# top bream rod ????



## craig51063 (May 30, 2008)

im looking at buying a noice bream stick !!!!!!!!!!!!!!!!!!!!

thinking pro tactic 2-5 kg 7ft

t- curve spin 691 bream

studwick Nano - 2-4 kg 7 ft

team daiwa tiera or sol - 2- 4 kg 7 ft

pfluger trion tournament 2-5 kg 7.2 ft

all around the same price except for the tiera and pfluger which is $100 ish cheaper .

any thoughts . loomis are nice though they are to expensive for me .

maybe even a ian miller custom but again probably out of my budget .

craig


----------



## bigtez (Apr 14, 2009)

What sort of breaming are you doing? Plastics, Hard Bodies, bait etc


----------



## Levi (Nov 24, 2008)

I have the 2 cheaper options, and in my humble opinion both are great (though I have never owned any of the higher priced options you mention, so perhaps don't take my advice)

Plfeuger is a great rod, though a bit soft in the butt section and i find is best suited to more open water and really finesse fishing&#8230; so breaming!! It goes well with a really light reel and 4lb or less line and is awesome with the ultra light <1/32oz jigs and sx40 and smaller HB's.

The Diawa has a stronger butt section and better pulling power. I still love this on bream and it is my choice around tough terrain. Recently on bass fishing missions I found the Plfeuger to be out gunned on the big fish in snags (50cm+) yet the Diawa did a better job simply due to the stronger bottom end. I would happily run heavier line on the Diawa (normal spool is 4lb, heavier is 8lb) to chase bigger species too.

If you want to go for the cheaper options, my call would be the Plfeuger if you fish flats and weed banks, and the Diawa if you fish snags and oyster leases more often. Dido that if you have a lighter or heavier reel (respectively speaking).

Then again&#8230;. Maybe I need to try these other lovelies you talk about!!!!!!


----------



## craig51063 (May 30, 2008)

bigtez said:


> What sort of breaming are you doing? Plastics, Hard Bodies, bait etc


sp.s and hb.s .i want a soft tip with a stronger but section .
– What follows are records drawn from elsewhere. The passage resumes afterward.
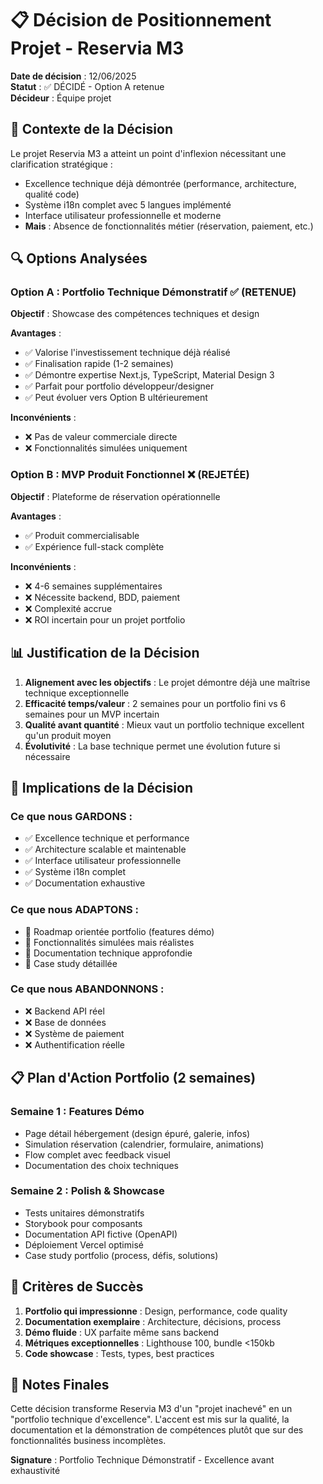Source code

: # 📋 Décision de Positionnement Projet - Reservia M3

**Date de décision** : 12/06/2025  
**Statut** : ✅ DÉCIDÉ - Option A retenue  
**Décideur** : Équipe projet

## 🎯 Contexte de la Décision

Le projet Reservia M3 a atteint un point d'inflexion nécessitant une clarification stratégique :
- Excellence technique déjà démontrée (performance, architecture, qualité code)
- Système i18n complet avec 5 langues implémenté
- Interface utilisateur professionnelle et moderne
- **Mais** : Absence de fonctionnalités métier (réservation, paiement, etc.)

## 🔍 Options Analysées

### Option A : Portfolio Technique Démonstratif ✅ (RETENUE)
**Objectif** : Showcase des compétences techniques et design

**Avantages** :
- ✅ Valorise l'investissement technique déjà réalisé
- ✅ Finalisation rapide (1-2 semaines)
- ✅ Démontre expertise Next.js, TypeScript, Material Design 3
- ✅ Parfait pour portfolio développeur/designer
- ✅ Peut évoluer vers Option B ultérieurement

**Inconvénients** :
- ❌ Pas de valeur commerciale directe
- ❌ Fonctionnalités simulées uniquement

### Option B : MVP Produit Fonctionnel ❌ (REJETÉE)
**Objectif** : Plateforme de réservation opérationnelle

**Avantages** :
- ✅ Produit commercialisable
- ✅ Expérience full-stack complète

**Inconvénients** :
- ❌ 4-6 semaines supplémentaires
- ❌ Nécessite backend, BDD, paiement
- ❌ Complexité accrue
- ❌ ROI incertain pour un projet portfolio

## 📊 Justification de la Décision

1. **Alignement avec les objectifs** : Le projet démontre déjà une maîtrise technique exceptionnelle
2. **Efficacité temps/valeur** : 2 semaines pour un portfolio fini vs 6 semaines pour un MVP incertain
3. **Qualité avant quantité** : Mieux vaut un portfolio technique excellent qu'un produit moyen
4. **Évolutivité** : La base technique permet une évolution future si nécessaire

## 🎯 Implications de la Décision

### Ce que nous GARDONS :
- ✅ Excellence technique et performance
- ✅ Architecture scalable et maintenable
- ✅ Interface utilisateur professionnelle
- ✅ Système i18n complet
- ✅ Documentation exhaustive

### Ce que nous ADAPTONS :
- 🔄 Roadmap orientée portfolio (features démo)
- 🔄 Fonctionnalités simulées mais réalistes
- 🔄 Documentation technique approfondie
- 🔄 Case study détaillée

### Ce que nous ABANDONNONS :
- ❌ Backend API réel
- ❌ Base de données
- ❌ Système de paiement
- ❌ Authentification réelle

## 📋 Plan d'Action Portfolio (2 semaines)

### Semaine 1 : Features Démo
- Page détail hébergement (design épuré, galerie, infos)
- Simulation réservation (calendrier, formulaire, animations)
- Flow complet avec feedback visuel
- Documentation des choix techniques

### Semaine 2 : Polish & Showcase
- Tests unitaires démonstratifs
- Storybook pour composants
- Documentation API fictive (OpenAPI)
- Déploiement Vercel optimisé
- Case study portfolio (process, défis, solutions)

## 🚀 Critères de Succès

1. **Portfolio qui impressionne** : Design, performance, code quality
2. **Documentation exemplaire** : Architecture, décisions, process
3. **Démo fluide** : UX parfaite même sans backend
4. **Métriques exceptionnelles** : Lighthouse 100, bundle <150kb
5. **Code showcase** : Tests, types, best practices

## 📝 Notes Finales

Cette décision transforme Reservia M3 d'un "projet inachevé" en un "portfolio technique d'excellence". 
L'accent est mis sur la qualité, la documentation et la démonstration de compétences plutôt que sur des fonctionnalités business incomplètes.

**Signature** : Portfolio Technique Démonstratif - Excellence avant exhaustivité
im liking my 1-3 kg outfit [ light ] running 2lb .so im lookinhg for a stronger outfit .

craig


----------



## wongus (Feb 12, 2006)

I have the T Curve 691 and really like this rod but would not pay full price for it if it is the older T curve model. I got mine at Amart sale for $150 in October 2008. Despite the name of 'bream' on it, it's caught plenty of nice snapper ... although lately I've been using mine successfully on bream with the Sammy 65 lure but I always feel that the rod is in total control of the fight (ie over gunned)..

My only criticism is the cork twist-on reel seat which I suspect will eventually be the first thing to give out.


----------



## Booyah (Apr 26, 2009)

Im getting a couple of st croix rod in from the states, supposed to be top notch rods.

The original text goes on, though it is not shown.